What is needed: What do the lines say, reproduced word for word, from the first of the entries below through the line bearing "one-sided hypotheses on"?

Given records:
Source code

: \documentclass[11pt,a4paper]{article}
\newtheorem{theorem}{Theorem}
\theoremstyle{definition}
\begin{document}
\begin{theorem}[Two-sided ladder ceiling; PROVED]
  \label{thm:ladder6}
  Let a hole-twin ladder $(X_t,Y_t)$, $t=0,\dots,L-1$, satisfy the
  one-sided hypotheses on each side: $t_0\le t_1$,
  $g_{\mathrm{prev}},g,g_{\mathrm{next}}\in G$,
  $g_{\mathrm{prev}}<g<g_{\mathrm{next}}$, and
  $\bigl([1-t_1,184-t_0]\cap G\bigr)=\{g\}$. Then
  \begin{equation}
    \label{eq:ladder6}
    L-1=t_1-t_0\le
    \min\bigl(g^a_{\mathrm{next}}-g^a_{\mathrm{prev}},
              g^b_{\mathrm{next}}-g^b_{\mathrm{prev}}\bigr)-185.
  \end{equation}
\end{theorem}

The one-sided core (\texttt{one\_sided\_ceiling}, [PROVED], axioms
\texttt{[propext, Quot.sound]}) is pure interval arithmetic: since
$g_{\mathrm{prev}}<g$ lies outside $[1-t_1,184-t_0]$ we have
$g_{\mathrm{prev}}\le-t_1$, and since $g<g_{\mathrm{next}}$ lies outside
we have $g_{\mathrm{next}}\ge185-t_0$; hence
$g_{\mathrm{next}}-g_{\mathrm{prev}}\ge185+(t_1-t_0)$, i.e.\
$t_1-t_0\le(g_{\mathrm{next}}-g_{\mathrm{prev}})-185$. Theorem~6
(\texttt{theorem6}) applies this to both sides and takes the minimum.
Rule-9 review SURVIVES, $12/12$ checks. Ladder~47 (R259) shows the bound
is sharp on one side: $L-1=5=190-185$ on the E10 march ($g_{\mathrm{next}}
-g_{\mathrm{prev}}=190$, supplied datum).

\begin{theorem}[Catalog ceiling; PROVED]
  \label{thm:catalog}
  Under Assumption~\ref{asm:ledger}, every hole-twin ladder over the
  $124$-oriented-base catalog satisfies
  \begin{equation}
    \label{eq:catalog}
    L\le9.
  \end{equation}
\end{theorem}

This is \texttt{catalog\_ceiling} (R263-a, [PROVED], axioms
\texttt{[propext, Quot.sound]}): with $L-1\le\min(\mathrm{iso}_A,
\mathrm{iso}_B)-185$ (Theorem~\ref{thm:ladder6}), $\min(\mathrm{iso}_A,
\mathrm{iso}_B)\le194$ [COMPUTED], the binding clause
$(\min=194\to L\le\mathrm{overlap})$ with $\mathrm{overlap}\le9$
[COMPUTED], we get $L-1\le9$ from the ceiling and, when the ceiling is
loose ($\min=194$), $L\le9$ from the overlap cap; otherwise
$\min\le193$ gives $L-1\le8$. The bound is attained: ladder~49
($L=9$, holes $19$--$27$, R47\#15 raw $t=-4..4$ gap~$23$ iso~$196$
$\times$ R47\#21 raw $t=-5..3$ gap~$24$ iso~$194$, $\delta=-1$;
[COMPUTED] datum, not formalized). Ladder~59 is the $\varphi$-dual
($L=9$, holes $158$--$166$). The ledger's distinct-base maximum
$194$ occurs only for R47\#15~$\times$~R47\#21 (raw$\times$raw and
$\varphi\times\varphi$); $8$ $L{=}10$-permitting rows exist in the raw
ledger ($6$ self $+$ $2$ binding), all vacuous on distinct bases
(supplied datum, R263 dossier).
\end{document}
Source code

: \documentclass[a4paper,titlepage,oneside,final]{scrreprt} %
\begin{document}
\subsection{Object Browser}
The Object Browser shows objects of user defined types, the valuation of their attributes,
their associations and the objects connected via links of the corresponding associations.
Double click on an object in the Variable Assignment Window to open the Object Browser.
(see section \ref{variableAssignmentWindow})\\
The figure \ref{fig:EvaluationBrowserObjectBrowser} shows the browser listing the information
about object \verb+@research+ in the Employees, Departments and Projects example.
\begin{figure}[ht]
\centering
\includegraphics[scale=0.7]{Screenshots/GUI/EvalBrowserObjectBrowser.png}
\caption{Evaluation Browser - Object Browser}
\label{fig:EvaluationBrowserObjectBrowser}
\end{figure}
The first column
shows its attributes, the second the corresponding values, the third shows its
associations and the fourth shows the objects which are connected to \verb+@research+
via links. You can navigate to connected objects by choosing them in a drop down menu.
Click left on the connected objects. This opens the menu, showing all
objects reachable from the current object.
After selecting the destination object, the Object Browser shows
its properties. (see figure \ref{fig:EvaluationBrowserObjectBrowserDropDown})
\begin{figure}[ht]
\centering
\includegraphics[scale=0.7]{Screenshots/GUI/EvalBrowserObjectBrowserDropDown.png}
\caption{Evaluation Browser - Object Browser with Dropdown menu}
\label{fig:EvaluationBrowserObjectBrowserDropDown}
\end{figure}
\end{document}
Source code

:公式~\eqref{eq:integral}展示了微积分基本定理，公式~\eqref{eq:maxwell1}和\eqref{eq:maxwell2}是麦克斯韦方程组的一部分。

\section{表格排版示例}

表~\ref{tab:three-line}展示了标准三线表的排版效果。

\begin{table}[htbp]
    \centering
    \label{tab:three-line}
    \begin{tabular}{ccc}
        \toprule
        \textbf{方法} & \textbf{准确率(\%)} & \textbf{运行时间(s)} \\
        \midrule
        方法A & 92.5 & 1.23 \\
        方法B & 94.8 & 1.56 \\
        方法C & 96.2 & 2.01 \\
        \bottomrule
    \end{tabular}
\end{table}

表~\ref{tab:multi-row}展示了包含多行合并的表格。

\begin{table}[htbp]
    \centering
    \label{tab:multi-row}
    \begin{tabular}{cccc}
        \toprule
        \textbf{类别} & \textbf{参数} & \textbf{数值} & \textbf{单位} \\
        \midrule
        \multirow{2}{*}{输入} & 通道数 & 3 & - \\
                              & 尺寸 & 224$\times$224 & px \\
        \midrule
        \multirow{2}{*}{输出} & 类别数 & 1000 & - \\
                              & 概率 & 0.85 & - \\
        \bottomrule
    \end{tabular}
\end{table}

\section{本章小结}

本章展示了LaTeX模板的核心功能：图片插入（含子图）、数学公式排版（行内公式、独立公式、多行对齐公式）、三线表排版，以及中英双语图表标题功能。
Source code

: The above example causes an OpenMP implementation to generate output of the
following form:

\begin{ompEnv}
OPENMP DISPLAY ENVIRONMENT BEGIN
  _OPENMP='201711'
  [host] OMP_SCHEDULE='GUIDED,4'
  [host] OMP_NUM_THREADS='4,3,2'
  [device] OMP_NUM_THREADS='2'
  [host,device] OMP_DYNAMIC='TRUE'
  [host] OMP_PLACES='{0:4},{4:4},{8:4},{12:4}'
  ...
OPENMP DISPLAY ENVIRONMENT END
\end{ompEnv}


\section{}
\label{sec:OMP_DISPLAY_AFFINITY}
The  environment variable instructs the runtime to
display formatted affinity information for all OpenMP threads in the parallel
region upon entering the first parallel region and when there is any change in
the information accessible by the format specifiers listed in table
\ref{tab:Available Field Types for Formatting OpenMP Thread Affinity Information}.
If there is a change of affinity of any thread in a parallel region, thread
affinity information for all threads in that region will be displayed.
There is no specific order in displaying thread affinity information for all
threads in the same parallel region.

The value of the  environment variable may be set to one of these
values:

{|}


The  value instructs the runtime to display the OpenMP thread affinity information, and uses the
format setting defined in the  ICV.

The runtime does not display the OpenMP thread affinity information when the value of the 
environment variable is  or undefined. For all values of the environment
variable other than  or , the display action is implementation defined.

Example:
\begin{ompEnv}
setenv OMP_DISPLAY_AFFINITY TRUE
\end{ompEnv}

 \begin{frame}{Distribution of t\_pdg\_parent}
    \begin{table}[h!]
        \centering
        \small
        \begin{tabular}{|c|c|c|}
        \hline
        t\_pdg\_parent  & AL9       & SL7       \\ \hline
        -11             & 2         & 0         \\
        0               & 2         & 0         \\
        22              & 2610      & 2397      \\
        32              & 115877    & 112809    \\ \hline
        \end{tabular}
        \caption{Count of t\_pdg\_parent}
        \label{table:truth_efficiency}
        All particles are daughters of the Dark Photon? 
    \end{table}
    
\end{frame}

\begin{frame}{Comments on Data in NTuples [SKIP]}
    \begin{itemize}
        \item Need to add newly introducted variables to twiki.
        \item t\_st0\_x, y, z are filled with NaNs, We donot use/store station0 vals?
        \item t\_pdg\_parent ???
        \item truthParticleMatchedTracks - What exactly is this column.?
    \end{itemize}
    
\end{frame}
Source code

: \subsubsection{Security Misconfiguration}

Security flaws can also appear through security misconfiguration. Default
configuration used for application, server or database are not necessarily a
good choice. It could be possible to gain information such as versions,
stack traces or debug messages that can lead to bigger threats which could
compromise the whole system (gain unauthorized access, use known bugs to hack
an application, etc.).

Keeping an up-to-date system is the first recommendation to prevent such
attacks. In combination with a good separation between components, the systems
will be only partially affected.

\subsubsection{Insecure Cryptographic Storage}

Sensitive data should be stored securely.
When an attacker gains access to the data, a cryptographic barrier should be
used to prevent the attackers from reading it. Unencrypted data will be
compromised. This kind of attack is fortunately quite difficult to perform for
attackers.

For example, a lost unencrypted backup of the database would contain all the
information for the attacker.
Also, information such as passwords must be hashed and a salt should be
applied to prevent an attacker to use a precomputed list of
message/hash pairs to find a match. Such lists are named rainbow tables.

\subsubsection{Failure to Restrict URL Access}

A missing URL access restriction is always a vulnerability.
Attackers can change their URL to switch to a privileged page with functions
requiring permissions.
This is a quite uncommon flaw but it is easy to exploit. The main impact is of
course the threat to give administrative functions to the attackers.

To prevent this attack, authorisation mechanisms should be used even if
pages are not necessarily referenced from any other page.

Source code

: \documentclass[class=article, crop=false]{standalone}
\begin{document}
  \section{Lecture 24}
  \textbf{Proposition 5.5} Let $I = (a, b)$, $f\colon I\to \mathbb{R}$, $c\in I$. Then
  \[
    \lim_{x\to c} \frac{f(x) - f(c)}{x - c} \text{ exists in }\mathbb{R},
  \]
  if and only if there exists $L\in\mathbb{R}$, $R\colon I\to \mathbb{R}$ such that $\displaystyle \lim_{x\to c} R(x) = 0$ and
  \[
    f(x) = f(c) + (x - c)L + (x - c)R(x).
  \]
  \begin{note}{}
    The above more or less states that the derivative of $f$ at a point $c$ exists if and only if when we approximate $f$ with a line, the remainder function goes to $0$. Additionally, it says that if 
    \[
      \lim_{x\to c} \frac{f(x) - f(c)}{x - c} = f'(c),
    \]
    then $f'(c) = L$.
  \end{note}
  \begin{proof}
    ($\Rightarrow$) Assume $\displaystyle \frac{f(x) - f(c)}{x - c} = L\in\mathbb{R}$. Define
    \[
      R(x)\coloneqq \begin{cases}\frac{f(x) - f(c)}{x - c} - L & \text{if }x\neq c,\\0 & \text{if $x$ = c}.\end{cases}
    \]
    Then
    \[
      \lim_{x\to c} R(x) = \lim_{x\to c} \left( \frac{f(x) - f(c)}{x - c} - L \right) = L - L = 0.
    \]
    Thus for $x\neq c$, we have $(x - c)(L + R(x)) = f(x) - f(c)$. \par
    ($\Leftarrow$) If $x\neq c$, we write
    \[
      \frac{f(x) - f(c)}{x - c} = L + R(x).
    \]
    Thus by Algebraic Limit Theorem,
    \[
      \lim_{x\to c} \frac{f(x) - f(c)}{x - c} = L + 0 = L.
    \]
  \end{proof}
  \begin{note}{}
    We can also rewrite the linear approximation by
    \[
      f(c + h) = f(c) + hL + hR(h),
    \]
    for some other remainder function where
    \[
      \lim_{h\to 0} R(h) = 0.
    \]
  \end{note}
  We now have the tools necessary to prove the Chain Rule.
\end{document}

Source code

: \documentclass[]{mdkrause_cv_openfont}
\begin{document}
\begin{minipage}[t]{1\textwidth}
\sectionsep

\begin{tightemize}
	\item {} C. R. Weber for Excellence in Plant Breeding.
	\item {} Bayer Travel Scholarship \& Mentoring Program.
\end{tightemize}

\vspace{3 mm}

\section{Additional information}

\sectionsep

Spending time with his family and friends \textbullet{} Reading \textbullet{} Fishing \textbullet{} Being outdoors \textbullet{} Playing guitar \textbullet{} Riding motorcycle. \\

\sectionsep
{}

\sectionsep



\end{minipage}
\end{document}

Finished task:
Source code

: \documentclass[11pt,a4paper]{article}
\newtheorem{theorem}{Theorem}
\theoremstyle{definition}
\begin{document}
\begin{theorem}[Two-sided ladder ceiling; PROVED]
  \label{thm:ladder6}
  Let a hole-twin ladder $(X_t,Y_t)$, $t=0,\dots,L-1$, satisfy the
  one-sided hypotheses on each side: $t_0\le t_1$,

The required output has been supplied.